As per [the trial judge], Dr. Roman-zo said, “When I first read the records four years ago, I thought the case was defensible. However, after I reviewed the records for trial, I believe that this doctor committed malpractice.”
The Judge also said that, “It seemed to me that he [Dr. Schetman] focused on the first diagnosis he had and never wanted to depart from that.”
Affidavits of James E. Foerstner and Carol Berger, 11/9/01 and 11/8/01, at 2. [Ms. Berger] also recalled that after these statements, her counsel commented on professionals lying on the witness stand because they were paid to do so. The trial judge responded, “[T]hese things happen.” Affidavit of Carol Berger, 11/8/01, at ¶ 12.

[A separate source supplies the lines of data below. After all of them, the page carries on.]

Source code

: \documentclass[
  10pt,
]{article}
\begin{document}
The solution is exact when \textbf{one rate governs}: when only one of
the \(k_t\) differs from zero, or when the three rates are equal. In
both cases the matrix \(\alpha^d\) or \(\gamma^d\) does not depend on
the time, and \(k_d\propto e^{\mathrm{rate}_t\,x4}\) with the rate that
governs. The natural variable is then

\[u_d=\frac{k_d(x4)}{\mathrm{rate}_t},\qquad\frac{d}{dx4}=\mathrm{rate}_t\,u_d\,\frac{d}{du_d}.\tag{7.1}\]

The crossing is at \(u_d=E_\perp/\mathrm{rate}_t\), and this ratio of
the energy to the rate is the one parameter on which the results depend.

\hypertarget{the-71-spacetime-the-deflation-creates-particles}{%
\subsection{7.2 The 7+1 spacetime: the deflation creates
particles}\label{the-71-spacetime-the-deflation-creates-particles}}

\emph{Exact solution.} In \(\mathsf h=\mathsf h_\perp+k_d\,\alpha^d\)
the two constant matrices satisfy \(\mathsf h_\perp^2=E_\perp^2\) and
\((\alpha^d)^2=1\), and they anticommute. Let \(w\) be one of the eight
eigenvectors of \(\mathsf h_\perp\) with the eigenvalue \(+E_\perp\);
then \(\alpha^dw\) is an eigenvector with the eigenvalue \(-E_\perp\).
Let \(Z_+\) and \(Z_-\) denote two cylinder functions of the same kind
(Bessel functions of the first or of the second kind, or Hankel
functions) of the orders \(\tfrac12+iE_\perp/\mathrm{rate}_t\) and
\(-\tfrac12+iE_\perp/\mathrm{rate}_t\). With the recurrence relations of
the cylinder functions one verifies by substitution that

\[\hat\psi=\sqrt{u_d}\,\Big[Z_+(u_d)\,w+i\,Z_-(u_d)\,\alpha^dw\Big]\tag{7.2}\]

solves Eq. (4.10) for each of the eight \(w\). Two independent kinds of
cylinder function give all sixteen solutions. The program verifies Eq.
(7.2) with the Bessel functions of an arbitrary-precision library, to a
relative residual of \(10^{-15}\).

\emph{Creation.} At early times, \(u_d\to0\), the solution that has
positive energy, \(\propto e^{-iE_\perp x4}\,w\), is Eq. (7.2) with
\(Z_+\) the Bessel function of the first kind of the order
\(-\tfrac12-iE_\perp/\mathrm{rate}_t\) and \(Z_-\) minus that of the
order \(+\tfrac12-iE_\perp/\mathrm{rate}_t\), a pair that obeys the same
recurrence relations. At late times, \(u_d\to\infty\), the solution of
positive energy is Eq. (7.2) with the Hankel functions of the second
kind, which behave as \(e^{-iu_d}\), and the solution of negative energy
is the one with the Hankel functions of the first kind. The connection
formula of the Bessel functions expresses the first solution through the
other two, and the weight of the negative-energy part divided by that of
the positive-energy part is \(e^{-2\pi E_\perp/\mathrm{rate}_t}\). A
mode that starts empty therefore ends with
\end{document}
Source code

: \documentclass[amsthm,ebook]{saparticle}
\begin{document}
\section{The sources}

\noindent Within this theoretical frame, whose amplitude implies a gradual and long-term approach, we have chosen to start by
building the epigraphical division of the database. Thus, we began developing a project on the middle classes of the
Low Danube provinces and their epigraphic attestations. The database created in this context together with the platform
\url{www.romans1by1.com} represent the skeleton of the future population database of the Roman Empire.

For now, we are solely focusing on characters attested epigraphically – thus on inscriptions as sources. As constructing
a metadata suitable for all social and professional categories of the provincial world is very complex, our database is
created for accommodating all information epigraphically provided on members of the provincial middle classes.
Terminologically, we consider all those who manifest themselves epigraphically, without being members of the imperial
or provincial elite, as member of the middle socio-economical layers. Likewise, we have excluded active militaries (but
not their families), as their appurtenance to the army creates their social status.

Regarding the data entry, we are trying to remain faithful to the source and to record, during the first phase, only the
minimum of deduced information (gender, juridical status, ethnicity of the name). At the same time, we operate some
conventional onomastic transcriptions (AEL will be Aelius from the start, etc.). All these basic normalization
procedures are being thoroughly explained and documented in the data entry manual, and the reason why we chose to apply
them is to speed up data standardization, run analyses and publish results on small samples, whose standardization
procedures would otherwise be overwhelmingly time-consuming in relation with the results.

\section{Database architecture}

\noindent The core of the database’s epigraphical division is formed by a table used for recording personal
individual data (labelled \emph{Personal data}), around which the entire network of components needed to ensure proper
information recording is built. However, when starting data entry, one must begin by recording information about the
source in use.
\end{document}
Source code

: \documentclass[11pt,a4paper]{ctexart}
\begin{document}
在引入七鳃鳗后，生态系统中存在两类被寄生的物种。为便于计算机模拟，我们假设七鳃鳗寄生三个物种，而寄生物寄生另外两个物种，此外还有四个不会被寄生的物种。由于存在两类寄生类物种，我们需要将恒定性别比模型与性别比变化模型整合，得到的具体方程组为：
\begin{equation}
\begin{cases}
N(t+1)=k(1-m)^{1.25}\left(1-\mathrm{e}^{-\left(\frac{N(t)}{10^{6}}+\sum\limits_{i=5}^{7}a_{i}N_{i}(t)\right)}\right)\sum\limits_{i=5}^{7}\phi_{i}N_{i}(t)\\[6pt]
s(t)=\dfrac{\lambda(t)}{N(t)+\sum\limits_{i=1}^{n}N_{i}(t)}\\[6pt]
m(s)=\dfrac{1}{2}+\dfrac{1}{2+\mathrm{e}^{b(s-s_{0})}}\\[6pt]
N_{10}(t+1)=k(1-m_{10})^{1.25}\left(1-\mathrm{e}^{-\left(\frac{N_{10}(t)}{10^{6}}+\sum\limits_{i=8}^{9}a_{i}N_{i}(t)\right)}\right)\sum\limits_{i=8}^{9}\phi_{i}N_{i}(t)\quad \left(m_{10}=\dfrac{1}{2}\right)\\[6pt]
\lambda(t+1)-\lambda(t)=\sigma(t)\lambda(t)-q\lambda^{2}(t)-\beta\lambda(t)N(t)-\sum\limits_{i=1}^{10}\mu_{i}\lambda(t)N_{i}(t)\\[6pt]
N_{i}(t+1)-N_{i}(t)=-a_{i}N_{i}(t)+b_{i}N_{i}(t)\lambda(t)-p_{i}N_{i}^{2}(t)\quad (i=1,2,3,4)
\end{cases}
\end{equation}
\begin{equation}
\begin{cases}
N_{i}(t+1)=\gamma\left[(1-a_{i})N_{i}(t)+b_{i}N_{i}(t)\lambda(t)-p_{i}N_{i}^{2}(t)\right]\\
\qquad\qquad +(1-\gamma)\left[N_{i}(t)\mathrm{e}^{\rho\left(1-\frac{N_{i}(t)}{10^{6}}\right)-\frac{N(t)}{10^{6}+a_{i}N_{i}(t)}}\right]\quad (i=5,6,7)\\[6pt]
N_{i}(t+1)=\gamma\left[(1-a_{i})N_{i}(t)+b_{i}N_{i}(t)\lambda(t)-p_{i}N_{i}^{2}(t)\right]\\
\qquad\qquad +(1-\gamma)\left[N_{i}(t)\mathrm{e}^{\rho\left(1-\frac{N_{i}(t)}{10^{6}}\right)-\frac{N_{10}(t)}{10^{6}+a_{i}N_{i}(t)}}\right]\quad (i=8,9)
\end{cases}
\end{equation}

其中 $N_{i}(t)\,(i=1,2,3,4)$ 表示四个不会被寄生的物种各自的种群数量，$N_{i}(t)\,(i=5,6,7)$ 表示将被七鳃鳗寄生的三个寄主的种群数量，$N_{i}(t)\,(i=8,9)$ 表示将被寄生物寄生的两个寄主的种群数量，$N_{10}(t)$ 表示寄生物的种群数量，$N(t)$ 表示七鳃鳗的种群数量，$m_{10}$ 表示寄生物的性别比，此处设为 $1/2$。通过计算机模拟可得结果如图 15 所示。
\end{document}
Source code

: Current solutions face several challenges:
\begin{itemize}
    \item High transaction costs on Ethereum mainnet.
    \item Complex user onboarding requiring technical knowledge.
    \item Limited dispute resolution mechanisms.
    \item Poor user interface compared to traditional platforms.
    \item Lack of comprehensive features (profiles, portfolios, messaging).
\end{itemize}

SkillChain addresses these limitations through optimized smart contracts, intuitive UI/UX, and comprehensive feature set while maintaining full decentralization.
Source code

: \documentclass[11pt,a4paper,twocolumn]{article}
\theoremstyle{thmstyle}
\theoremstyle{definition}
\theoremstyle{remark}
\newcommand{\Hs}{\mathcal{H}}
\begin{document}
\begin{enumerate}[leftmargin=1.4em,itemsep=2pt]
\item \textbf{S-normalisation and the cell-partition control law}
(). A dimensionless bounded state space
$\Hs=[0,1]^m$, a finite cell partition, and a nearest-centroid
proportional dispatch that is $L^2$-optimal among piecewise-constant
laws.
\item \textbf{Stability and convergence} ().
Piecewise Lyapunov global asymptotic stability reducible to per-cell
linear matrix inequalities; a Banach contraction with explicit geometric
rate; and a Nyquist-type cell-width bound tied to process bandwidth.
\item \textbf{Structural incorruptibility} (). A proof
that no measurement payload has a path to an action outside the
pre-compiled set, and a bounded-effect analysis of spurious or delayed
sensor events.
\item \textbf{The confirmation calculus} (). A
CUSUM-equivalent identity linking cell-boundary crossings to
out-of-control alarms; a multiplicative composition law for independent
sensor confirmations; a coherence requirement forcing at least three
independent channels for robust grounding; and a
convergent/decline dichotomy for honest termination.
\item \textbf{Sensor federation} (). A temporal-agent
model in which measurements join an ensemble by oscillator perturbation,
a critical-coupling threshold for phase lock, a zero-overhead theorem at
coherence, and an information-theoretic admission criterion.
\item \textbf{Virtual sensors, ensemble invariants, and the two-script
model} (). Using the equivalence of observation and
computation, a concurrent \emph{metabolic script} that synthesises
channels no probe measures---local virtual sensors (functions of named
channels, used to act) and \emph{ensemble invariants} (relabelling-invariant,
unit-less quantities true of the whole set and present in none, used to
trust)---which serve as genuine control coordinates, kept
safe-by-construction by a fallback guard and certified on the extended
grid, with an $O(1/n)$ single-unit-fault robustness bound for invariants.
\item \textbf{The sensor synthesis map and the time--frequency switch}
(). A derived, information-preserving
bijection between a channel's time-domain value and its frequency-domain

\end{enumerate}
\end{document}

In her motion for post-trial relief, [Ms. Berger] essentially alleged that the trial [635]*635judge should not have permitted the trial to continue after his conversation with Dr. Romanzo since the trial judge became aware that this expert witness committed perjury by testifying that [Dr. Schetman] had not deviated from the applicable standard of care when Dr. Romanzo actually believed that such a deviation had occurred.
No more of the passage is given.